Cloning and Expression of an Alkalophilic Bacillus Oligo-1, 6-Glucosidase Gene in Escherichia coli

The gene coding for an oligo-1, 6-glucosidase of alkalophilic Bacillus sp. F5 was cloned into the EcoRV site of pBR322 and expressed in Escherichia coli HB101.
Plasmid pMC1, containing a 9.1Kb EcoRV fragment, was isolated from the α-glucosidase-positive transformant. Genomic hybridization showed that the 9.1Kb EcoRV fragment was derived from the chromosomal DNA of alkalophilic Bacillus F5. Restriction analysis showed that the oligo-1, 6-glucosidase gene was located in the 3.1Kb EcoRV-PvuII fragment. The enzyme productivity of the E. coli HB101 transformant carrying pMC21, which contains a 3.1Kb fragment, was about 13 times higher than that of the DNA donor strain.

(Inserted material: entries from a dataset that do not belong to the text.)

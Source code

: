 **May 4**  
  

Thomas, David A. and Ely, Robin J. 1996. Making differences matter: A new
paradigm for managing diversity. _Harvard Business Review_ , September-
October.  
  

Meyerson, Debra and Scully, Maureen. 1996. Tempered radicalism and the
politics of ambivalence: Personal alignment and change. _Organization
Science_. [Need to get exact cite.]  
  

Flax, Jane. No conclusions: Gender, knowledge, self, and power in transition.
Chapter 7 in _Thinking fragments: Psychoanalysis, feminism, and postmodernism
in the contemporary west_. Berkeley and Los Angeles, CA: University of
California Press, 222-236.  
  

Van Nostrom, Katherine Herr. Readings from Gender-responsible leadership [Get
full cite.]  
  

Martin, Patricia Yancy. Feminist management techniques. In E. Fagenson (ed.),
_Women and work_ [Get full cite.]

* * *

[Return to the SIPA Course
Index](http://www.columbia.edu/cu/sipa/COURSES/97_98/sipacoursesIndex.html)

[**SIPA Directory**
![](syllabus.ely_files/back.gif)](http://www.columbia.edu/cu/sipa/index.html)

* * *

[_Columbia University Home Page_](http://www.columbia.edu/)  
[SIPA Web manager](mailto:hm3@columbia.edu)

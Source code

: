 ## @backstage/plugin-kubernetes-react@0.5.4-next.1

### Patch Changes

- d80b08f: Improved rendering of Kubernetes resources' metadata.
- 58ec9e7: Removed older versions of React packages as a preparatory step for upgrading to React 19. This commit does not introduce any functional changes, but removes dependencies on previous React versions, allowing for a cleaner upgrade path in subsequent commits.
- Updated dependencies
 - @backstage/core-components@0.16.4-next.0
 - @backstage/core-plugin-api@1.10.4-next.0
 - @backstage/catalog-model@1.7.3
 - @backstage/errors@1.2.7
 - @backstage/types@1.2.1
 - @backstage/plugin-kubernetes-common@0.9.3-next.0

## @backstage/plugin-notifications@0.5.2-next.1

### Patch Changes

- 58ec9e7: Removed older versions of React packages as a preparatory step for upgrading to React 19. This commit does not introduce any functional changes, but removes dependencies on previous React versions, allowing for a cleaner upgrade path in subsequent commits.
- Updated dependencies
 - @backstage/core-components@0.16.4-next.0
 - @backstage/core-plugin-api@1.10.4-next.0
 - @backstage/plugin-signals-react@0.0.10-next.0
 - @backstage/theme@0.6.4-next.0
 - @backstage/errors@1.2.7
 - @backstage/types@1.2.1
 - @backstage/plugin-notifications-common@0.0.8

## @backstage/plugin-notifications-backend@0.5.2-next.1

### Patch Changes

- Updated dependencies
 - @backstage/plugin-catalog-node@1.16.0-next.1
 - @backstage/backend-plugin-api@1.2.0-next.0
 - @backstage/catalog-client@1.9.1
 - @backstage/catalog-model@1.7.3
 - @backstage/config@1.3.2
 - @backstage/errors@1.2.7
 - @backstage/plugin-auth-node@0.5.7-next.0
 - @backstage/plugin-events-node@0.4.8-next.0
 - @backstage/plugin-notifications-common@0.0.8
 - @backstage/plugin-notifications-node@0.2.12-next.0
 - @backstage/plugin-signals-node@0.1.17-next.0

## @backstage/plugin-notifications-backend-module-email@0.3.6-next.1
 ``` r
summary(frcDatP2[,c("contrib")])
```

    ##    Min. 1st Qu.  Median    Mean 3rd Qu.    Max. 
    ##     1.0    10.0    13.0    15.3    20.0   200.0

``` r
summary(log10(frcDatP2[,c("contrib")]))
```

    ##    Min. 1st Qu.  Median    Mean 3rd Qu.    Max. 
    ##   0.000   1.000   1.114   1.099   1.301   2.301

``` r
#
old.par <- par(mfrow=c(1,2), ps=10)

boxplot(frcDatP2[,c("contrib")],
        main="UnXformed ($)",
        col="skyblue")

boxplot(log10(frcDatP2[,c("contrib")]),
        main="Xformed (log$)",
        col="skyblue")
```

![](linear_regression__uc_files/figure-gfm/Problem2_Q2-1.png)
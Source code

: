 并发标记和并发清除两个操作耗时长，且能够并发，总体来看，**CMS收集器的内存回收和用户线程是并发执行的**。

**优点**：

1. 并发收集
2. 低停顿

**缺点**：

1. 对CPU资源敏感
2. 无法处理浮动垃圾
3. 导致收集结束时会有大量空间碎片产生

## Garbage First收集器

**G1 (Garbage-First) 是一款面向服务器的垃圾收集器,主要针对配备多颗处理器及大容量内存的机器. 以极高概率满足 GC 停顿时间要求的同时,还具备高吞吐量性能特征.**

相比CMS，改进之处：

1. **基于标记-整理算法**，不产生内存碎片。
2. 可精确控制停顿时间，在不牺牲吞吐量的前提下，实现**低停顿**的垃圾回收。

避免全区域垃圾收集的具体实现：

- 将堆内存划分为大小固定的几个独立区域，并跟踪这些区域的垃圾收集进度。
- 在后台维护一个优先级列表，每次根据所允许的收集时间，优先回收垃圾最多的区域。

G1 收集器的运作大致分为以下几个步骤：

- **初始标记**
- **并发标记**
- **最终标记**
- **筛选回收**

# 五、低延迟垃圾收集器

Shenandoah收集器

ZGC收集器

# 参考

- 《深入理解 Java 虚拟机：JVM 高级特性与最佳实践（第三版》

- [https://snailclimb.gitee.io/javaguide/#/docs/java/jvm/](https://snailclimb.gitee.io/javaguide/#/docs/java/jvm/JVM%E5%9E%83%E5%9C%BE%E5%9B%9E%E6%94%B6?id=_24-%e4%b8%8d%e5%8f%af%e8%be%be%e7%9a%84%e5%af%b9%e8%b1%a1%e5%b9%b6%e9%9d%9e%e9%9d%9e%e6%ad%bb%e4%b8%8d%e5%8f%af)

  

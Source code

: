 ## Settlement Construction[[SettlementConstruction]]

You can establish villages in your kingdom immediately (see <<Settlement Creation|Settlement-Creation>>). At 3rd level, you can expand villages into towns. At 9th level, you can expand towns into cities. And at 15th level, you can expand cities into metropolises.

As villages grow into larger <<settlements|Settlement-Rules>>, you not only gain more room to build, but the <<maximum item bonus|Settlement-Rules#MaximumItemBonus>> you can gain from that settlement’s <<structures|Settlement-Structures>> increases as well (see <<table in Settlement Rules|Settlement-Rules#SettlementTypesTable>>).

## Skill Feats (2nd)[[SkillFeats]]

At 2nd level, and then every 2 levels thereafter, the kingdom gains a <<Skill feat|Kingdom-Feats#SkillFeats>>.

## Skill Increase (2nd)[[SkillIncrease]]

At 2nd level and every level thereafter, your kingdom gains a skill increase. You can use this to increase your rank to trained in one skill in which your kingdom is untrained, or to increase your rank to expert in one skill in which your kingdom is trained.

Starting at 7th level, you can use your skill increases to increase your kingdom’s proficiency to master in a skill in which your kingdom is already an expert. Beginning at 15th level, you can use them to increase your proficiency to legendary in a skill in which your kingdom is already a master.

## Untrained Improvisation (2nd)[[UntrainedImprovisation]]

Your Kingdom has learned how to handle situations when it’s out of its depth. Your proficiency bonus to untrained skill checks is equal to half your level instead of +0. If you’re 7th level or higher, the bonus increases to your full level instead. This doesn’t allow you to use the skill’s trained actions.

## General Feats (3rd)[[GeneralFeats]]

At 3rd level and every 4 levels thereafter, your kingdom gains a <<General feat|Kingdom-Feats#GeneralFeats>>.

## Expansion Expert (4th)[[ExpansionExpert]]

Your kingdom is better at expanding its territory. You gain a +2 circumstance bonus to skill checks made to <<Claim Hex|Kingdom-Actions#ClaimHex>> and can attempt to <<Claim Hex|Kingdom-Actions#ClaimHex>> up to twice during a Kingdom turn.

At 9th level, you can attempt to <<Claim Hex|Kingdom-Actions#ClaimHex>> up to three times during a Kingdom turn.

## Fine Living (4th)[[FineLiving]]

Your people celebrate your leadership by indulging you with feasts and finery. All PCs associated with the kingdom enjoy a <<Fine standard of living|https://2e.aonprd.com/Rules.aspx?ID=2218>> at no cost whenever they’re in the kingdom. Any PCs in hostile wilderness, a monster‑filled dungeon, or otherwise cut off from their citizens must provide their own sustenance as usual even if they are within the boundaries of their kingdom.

Spectrophotometric Assay for Amylo-1, 6-Glucosidase Using 6-O-α-D-Glucosyl Cyclomaltoheptaose (Glucosyl β-Cyclodextrin)

A spectrophotometric assay procedure for amylo-1, 6-glucosidase (EC. 3. 2. 1. 33) using 6-O-α-D-glucosyl cyclomaltoheptaose (glucosyl β-cyclodextrin) as a substrate was described in detail. The enzyme showed optimum activity around pH 6.3 and a Km of 8.3mM for glucosyl β-cyclodextrin, and produced β-D-glucose. The results of this assay well agreed with those of the assay involving the reverse reaction using [¹⁴C] glucose as a substrate.

Analyses of Oligo- and Poly-Saccharides of Low Molecular Weight by High-Performance Liquid and Thin-Layer Chromatography

Some outlines of analyses of oligo- and poly-saccharides of low molecular weight (DP-40) by HPLC on NH₂- and C₁₈-bonded silica, and by TLC on silica gel 60 plates with a concentration zone, silica gel 70 TLC, Si 50000 HPTLC and NH₂ HPTLC plates were given.